Requirement ▸
Copy out each line of the data that holds the string "logo".

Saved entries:
Content starts

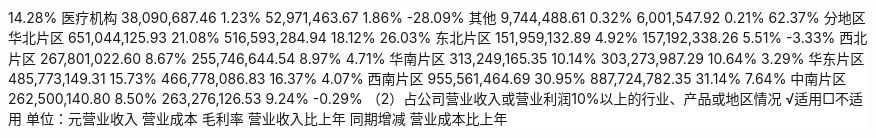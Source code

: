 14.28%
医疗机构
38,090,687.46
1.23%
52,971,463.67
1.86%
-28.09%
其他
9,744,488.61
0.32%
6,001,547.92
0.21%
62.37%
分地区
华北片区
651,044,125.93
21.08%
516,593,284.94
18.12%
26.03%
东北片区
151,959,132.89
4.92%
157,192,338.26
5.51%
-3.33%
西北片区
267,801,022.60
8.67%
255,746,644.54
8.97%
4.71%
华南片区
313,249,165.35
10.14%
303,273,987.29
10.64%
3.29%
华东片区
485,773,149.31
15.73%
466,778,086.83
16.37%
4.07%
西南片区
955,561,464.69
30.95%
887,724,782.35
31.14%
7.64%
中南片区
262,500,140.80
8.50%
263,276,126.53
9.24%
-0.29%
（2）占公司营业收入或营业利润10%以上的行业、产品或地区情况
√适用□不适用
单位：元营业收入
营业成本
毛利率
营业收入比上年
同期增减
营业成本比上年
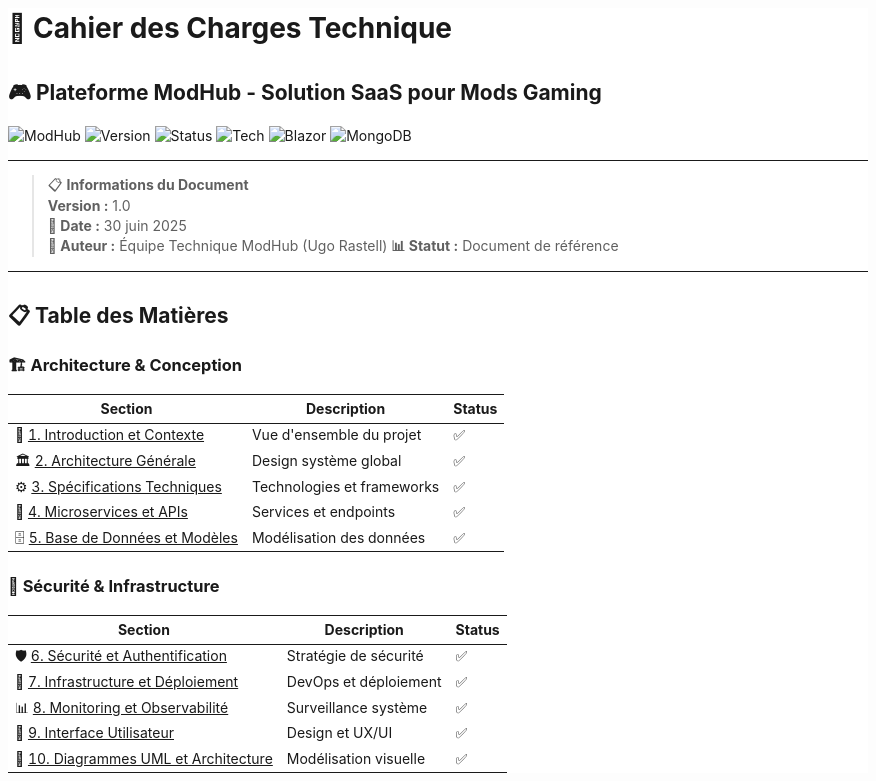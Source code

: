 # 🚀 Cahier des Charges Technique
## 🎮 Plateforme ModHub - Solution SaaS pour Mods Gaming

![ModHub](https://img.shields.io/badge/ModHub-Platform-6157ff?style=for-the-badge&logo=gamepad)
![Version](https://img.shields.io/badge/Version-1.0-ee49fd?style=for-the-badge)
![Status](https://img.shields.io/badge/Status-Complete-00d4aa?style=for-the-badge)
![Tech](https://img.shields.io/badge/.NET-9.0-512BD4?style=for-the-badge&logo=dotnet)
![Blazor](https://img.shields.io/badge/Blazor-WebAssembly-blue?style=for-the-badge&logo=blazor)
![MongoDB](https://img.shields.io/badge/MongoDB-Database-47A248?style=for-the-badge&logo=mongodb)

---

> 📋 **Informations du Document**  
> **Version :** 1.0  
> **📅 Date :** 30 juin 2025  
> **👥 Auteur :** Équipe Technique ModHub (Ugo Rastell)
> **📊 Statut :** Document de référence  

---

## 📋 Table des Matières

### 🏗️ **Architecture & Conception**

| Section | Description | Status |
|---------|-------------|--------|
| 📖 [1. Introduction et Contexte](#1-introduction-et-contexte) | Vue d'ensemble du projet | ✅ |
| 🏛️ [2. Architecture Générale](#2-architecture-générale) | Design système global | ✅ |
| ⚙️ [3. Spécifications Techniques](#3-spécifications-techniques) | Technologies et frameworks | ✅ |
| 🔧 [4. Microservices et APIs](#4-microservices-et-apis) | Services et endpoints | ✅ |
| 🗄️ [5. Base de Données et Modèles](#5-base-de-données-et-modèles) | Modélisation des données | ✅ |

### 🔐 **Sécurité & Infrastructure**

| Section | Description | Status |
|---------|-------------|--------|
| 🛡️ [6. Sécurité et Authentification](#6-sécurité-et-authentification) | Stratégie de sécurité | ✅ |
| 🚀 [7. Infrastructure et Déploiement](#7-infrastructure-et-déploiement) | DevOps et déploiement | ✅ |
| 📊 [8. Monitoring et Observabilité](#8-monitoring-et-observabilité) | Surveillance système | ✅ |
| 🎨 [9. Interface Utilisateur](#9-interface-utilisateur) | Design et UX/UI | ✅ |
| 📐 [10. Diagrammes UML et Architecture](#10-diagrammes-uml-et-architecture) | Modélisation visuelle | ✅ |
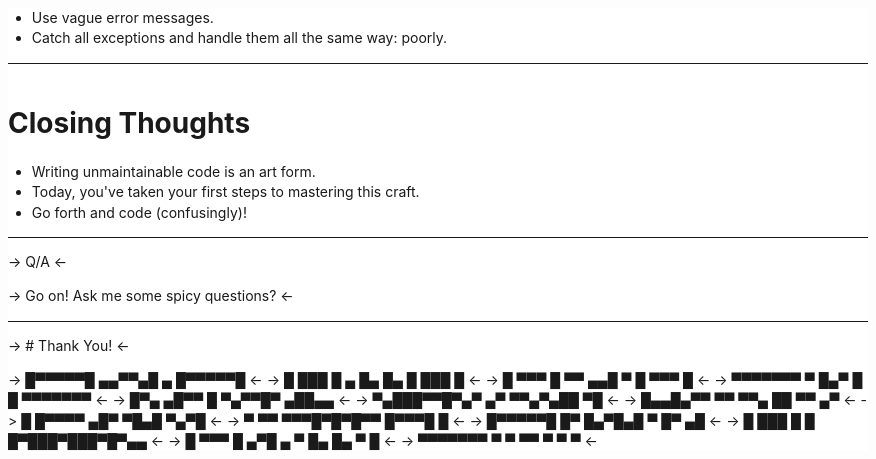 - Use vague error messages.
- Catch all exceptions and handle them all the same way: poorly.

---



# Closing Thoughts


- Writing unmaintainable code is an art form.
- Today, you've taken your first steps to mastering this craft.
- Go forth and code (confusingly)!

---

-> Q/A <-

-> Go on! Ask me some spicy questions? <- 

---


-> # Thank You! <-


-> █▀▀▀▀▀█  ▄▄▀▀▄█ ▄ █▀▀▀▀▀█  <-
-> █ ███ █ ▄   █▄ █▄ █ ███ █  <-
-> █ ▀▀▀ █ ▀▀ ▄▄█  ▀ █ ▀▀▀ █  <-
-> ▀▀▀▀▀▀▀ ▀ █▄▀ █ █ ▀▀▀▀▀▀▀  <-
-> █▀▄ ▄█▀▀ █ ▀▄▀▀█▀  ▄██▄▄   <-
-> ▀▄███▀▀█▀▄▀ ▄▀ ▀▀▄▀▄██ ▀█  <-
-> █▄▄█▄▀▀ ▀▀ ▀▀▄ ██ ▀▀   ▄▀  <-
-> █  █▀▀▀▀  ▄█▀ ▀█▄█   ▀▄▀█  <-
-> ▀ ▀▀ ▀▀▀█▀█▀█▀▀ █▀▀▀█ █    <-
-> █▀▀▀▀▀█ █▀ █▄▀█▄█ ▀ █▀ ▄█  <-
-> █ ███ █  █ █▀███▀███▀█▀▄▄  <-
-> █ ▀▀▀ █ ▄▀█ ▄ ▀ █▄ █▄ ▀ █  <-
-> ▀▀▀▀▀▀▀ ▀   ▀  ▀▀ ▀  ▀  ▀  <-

Content ends
Content starts

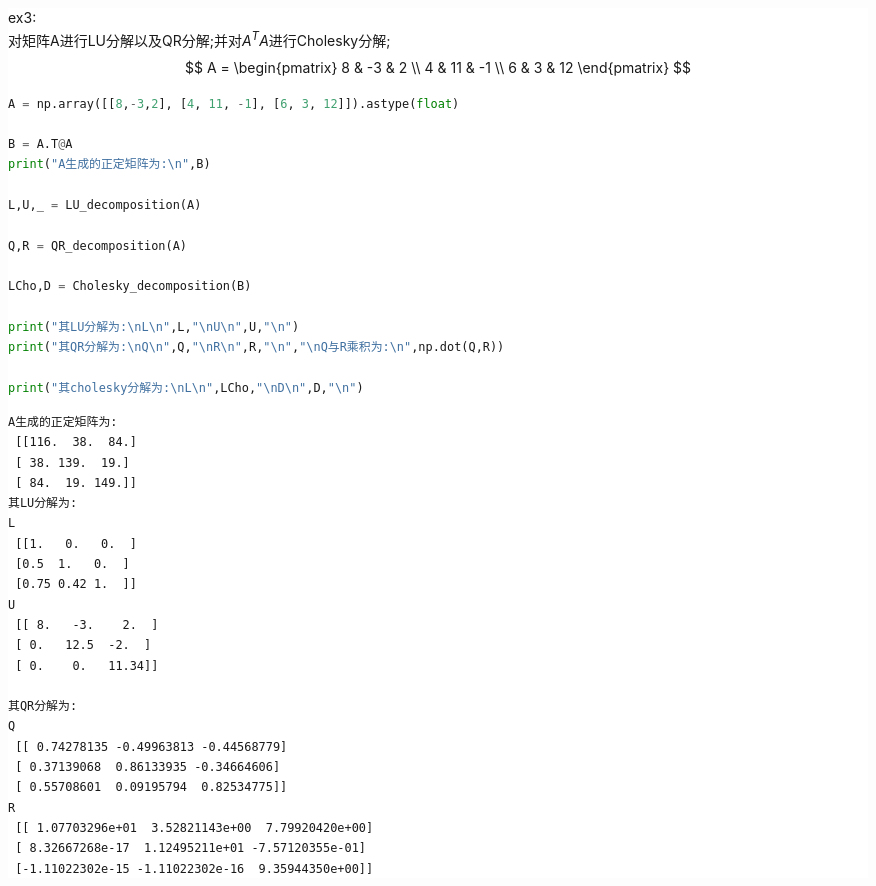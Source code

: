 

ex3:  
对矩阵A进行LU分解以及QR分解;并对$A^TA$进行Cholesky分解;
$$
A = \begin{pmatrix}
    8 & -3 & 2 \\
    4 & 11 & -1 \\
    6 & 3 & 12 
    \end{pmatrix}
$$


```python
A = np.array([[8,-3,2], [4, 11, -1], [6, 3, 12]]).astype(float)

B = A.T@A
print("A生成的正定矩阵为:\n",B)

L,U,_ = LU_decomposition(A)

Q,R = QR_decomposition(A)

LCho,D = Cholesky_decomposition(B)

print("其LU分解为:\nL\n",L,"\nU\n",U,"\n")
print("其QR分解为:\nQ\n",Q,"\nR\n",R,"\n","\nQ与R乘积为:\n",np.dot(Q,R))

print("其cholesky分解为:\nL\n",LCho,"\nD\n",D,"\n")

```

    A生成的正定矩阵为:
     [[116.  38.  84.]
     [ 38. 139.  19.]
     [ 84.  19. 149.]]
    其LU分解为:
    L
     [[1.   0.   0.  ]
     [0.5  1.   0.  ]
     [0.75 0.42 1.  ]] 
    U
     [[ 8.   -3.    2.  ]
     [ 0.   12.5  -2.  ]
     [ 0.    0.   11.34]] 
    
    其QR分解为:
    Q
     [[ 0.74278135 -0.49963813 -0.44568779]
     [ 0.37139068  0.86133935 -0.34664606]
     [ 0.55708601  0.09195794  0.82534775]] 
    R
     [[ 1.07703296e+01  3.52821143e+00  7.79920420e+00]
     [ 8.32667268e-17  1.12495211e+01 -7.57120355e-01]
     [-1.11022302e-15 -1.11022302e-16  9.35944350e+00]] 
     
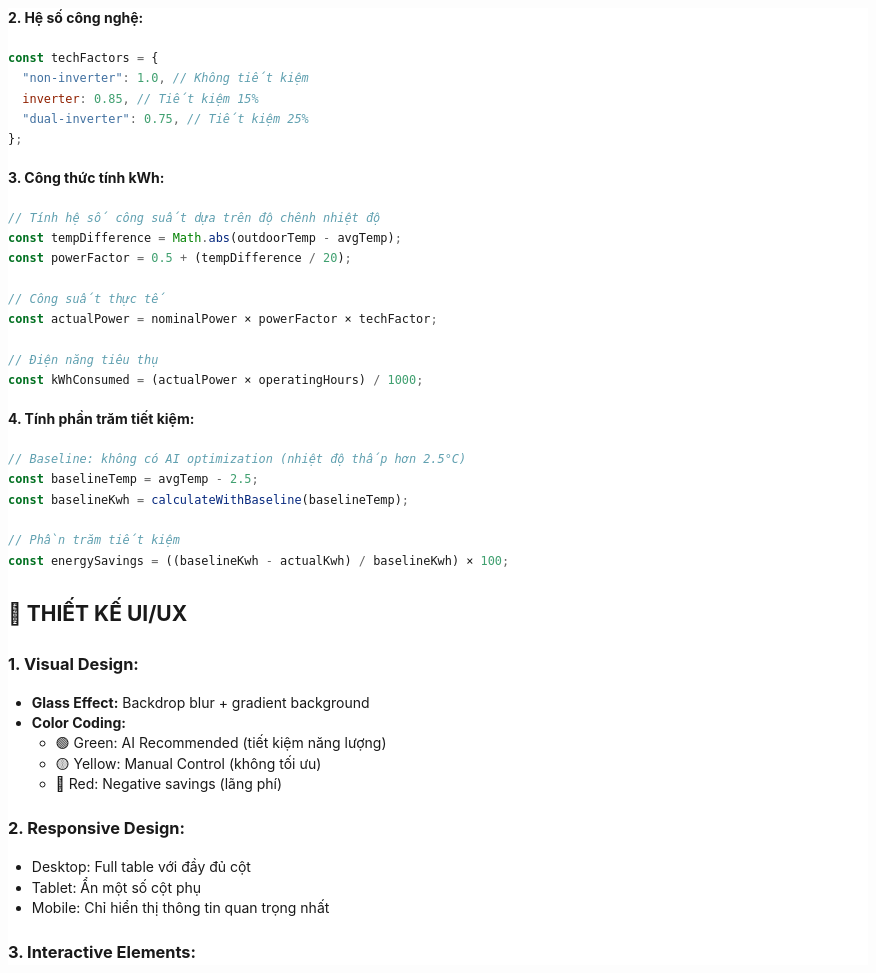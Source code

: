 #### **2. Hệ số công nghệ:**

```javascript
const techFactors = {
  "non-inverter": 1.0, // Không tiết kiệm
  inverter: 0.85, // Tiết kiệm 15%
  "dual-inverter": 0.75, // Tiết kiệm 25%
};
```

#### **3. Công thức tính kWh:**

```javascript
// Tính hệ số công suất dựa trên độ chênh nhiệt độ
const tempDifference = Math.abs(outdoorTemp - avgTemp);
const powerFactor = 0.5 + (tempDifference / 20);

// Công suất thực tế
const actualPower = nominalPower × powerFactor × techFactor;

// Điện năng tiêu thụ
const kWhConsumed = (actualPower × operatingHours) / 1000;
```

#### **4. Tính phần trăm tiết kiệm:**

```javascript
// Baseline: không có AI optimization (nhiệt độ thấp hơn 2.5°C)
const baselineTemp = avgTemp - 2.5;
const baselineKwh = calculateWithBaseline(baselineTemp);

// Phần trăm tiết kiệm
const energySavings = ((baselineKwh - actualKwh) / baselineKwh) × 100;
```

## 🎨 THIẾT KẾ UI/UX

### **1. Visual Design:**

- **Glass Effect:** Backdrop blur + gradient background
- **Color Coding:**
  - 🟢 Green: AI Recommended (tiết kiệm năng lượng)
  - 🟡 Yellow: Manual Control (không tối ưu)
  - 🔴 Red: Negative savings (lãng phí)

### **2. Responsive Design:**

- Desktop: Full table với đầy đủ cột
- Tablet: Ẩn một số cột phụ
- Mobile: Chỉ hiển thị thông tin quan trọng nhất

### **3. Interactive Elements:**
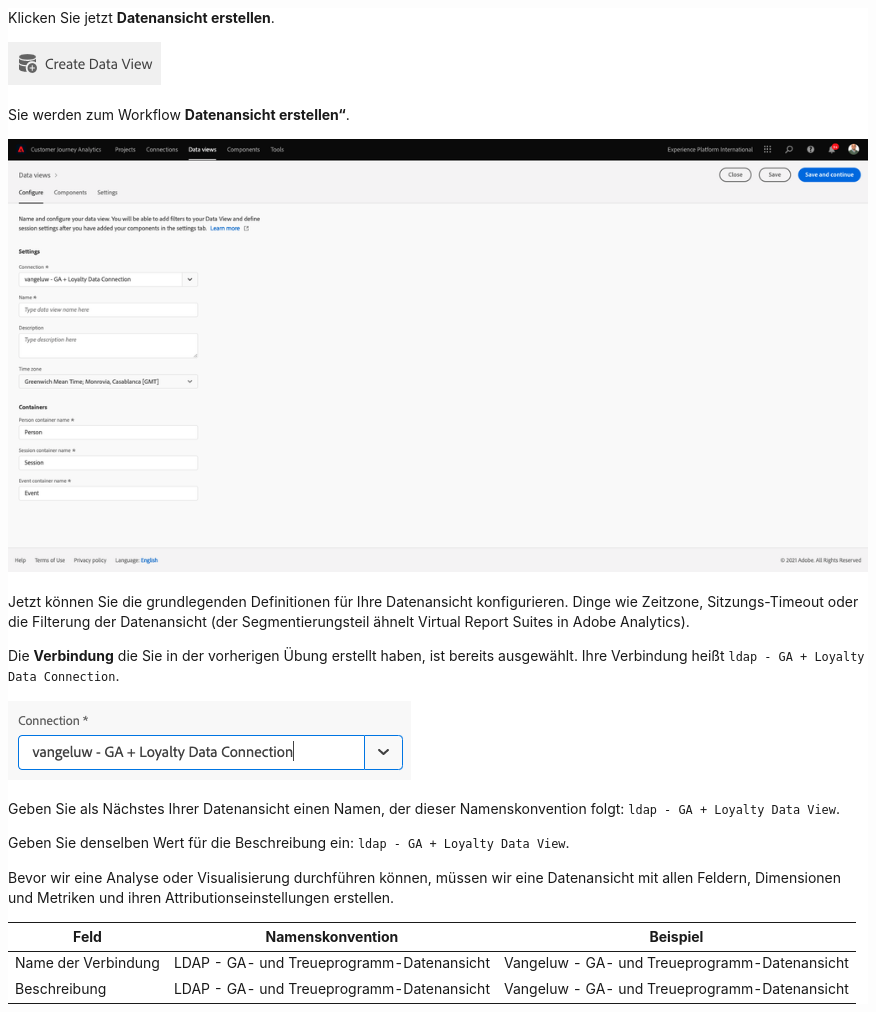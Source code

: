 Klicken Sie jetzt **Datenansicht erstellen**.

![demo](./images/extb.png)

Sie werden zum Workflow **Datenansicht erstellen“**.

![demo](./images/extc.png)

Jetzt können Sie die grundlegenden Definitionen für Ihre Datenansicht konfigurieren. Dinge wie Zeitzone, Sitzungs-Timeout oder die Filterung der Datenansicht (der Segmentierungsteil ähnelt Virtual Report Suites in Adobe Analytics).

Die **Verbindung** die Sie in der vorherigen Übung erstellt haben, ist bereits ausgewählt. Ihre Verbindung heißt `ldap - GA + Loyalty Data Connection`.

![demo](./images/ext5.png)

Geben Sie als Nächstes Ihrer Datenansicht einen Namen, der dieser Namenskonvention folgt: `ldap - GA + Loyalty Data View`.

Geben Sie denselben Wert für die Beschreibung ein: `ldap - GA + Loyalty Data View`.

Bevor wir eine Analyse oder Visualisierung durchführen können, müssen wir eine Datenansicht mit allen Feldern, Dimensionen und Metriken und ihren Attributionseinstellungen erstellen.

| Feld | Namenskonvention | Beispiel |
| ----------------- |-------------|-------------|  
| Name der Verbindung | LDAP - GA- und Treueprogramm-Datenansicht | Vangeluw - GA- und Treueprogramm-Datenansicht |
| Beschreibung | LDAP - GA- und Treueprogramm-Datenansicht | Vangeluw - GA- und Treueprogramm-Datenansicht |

Content ends

Answer to this task ▸
![ModHub](https://img.shields.io/badge/ModHub-Platform-6157ff?style=for-the-badge&logo=gamepad)
![Tech](https://img.shields.io/badge/.NET-9.0-512BD4?style=for-the-badge&logo=dotnet)
![Blazor](https://img.shields.io/badge/Blazor-WebAssembly-blue?style=for-the-badge&logo=blazor)
![MongoDB](https://img.shields.io/badge/MongoDB-Database-47A248?style=for-the-badge&logo=mongodb)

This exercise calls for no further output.